Kodak Launches Digital Camera Kiosk Test In Atlanta Area
By Greg Scoblete -- TWICE, 10/28/2002
Atlanta— Will digital camera owners both current and prospective seek out consumer electronics, photo specialty, food and drug stores or even hotels to make prints from their digital images on stand-alone kiosks? Will CE retailers, who do the bulk of digital camera sales, muscle in on food and drug's share of today's fulfillment dollar, or will the consumer retreat to the comfort of established habits once they know they can get digital prints from retail?

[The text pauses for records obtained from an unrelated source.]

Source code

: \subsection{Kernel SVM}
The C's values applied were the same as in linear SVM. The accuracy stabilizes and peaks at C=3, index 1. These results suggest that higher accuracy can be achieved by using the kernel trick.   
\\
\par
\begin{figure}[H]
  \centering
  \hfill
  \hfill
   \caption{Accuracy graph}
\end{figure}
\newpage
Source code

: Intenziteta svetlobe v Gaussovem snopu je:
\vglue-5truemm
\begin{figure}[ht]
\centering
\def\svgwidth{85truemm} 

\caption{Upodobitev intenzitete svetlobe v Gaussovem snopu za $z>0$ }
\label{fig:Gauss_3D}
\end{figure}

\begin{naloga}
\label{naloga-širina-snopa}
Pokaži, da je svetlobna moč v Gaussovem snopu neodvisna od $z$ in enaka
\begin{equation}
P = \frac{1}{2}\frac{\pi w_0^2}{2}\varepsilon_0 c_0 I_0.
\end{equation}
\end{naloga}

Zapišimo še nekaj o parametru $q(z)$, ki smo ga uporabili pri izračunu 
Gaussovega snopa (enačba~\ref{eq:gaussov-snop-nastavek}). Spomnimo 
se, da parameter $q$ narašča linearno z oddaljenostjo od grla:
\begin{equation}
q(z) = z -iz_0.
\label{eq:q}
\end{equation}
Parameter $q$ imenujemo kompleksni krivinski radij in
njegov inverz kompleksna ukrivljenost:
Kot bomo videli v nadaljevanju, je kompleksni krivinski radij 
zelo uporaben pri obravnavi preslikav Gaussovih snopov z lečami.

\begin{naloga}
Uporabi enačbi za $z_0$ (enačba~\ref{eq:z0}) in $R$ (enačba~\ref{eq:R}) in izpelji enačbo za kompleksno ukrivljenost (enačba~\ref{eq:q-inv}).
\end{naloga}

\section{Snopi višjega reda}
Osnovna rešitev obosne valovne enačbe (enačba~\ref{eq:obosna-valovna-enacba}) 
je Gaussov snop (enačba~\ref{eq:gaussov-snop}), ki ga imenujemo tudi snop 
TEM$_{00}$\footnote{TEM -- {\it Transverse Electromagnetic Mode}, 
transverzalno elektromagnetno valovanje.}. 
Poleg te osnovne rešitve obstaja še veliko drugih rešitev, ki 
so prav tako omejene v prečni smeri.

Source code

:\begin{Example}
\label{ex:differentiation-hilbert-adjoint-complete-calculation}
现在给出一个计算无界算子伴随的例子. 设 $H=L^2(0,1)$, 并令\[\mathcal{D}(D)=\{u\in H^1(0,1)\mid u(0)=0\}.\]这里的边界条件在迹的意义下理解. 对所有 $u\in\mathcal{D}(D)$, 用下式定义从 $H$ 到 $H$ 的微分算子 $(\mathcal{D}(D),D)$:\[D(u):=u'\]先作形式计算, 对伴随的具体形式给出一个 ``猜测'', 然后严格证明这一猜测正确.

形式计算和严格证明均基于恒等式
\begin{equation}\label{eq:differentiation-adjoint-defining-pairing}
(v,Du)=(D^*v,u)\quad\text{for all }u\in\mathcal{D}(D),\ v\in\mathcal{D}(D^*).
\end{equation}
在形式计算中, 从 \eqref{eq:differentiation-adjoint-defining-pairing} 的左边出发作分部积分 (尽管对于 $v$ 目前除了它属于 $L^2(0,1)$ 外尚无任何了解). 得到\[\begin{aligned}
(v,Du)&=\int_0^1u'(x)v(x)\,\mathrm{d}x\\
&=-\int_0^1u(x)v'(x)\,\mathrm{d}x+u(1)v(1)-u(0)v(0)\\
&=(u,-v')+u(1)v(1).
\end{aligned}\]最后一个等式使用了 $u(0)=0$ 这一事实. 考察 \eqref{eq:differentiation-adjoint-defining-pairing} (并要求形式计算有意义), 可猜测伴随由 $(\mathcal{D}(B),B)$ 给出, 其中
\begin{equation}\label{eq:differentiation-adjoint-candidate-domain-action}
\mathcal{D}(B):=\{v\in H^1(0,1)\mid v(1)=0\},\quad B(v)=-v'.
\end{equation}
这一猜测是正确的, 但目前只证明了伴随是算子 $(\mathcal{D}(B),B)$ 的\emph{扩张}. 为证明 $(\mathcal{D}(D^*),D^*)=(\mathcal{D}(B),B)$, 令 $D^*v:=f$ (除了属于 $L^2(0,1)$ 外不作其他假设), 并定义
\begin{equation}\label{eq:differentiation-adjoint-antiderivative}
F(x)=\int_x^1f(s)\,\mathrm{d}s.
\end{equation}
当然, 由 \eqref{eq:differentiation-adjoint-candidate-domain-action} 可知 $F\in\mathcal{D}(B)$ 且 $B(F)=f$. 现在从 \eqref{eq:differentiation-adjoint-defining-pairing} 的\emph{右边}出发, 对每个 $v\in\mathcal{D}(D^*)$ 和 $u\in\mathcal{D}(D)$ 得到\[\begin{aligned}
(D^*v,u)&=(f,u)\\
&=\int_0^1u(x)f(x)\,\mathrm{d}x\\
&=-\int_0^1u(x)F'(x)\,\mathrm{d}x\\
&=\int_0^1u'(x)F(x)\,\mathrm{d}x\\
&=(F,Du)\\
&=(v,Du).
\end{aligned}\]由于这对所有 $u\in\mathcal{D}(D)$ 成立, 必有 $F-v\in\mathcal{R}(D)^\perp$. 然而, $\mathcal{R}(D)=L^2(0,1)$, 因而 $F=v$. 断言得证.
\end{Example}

These questions and more Kodak hopes to answer definitively in an ambitious and sweeping nine-month cross-channel digital camera kiosk test in the Atlanta-metro area.
The test will blanket area retailers across food and drug, photo specialty, CE, warehouse clubs and "experimental channels" (principally hotels) to probe consumer attitudes and habits. Staples, Best Buy, CompUSA and Circuit City compromise the participating consumer electronics retailers. Other outlets include Kmart, Target, Eckerd, Rite Aid and CVS, among others.
This test is "significantly unique" among previous Kodak endeavors, explained Paul Tucker, photofinishing marketing manager, in that it is a "pure marketing test" and not an operational test.
"We know the equipment works, what we want to do is validate that this is indeed a valuable service to customers," Tucker said. "From our internal research we know that consumers respond to the value this service offers, the problem is awareness."
The awareness hurdle is a significant obstacle for kiosk makers, particularly those aimed at the digital camera customer. Only 10 percent of U.S. households have used a kiosk and the majority (90 percent) made prints from prints, not digital files, according to PMA's 2002 Consumer Photo Buying Report. PMA also found kiosk awareness static since 2000, with only 37 percent of U.S. households reporting being aware of photo kiosk services.
Tucker acknowledged that the challenge ahead lay principally in spreading the word. To that end, metro-Atlanta will be bombarded by a series of radio and print ads as well as targeted area-PR campaigns and in-store signage at participating dealers to lure customers.
Kodak will be testing not only whether, but also how, customers use a kiosk. Will they want prints instantly, will they upload photos and be happy with picking up their images later in the day or next day?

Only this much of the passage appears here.